Sonuncu kitabı karım verdi, okumamak olmaz! Henüz yeni çıktı, halen tutuklu Çetin Doğan Paşa’nın eşinin anıları… Bir çırpıda okudum. İçtenlikle ve son derece yalın bir dille aktarmış Nilgül Doğan yaşadıklarını. Sadece son sıkıntılı dönemini değil, tüm özel yaşamını gözler önüne sermiş yazar. Kimi bölümler farklı bir gözden bir tür askerlik anısı adeta… Diyarbakır’da düzenledikleri, Ankara Opera ve Balesi’nin vereceği bir konser öncesi sopranonun akustik prova esnasında görevlilerden birinin “Abuuu! Garinin bi yeri mi acıdı ki bagrir?” diye feryat ettiği bölümde elimde olmaksızın kahkaha attım. Nitekim kitap okundukça kâh tebessüm ettiriyor, kâh güldürüyor, ama çoğu kez de düşündürtüyor. An geliyor, ‘yok artık, bu kadarı da olamaz!’ diyesi geliyor insanın. Kitabın adı, ‘Adını Siz Koyun’3.

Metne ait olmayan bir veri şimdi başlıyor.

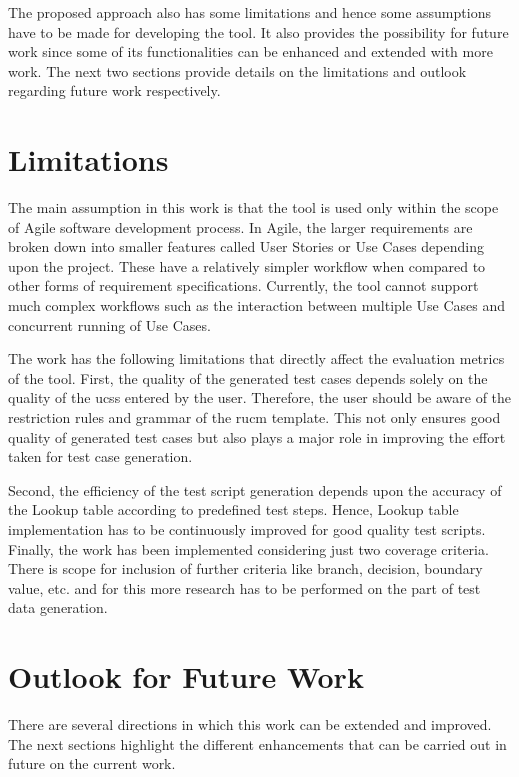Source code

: The proposed approach also has some limitations and hence some assumptions have to be made for developing the tool. It also provides the possibility for future work since some of its functionalities can be enhanced and extended with more work. The next two sections provide details on the limitations and outlook regarding future work respectively.

 
\section{Limitations}
The main assumption in this work is that the tool is used only within the scope of Agile software development process. In Agile, the larger requirements are broken down into smaller features called User Stories or Use Cases depending upon the project. These have a relatively simpler workflow when compared to other forms of requirement specifications. Currently, the tool cannot support much complex workflows such as the interaction between multiple Use Cases and concurrent running of Use Cases.

The work has the following limitations that directly affect the evaluation metrics of the tool. First, the quality of the generated test cases depends solely on the quality of the \glspl{ucs} entered by the user. Therefore, the user should be aware of the restriction rules and grammar of the \gls{rucm} template. This not only ensures good quality of generated test cases but also plays a major role in improving the effort taken for test case generation.  

Second, the efficiency of the test script generation depends upon the accuracy of the Lookup table according to predefined test steps. Hence, Lookup table implementation has to be continuously improved for good quality test scripts. Finally, the work has been implemented considering just two coverage criteria. There is scope for inclusion of further criteria like branch, decision, boundary value, etc. and for this more research has to be performed on the part of test data generation.


\section{Outlook for Future Work}
There are several directions in which this work can be extended and improved. The next sections highlight the different enhancements that can be carried out in future on the current work.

Her üç kitabın ortak bir paydası olabilir mi diye düşündüm ve sanırım buldum: Sevgi!
Nilgül Doğan sayfalar boyunca kocasına olan tutkulu sevgisini anlatıyor. Bu sevgi ona güç veriyor, ayakta tutuyor, direnmesini sağlıyor. Ama bence en önemlisi, bu sevgi ona umut aşılıyor. Leonis’teki sevgi romantik ve duygusal; içinde bolca özlem barındırıyor. Vatansız’da ise Jean Kéhayan’ın tespiti sanki her şeyi özetliyor: Sevgi nefretten güçlü olunca, gerçek yalandan daha birleştirici olur.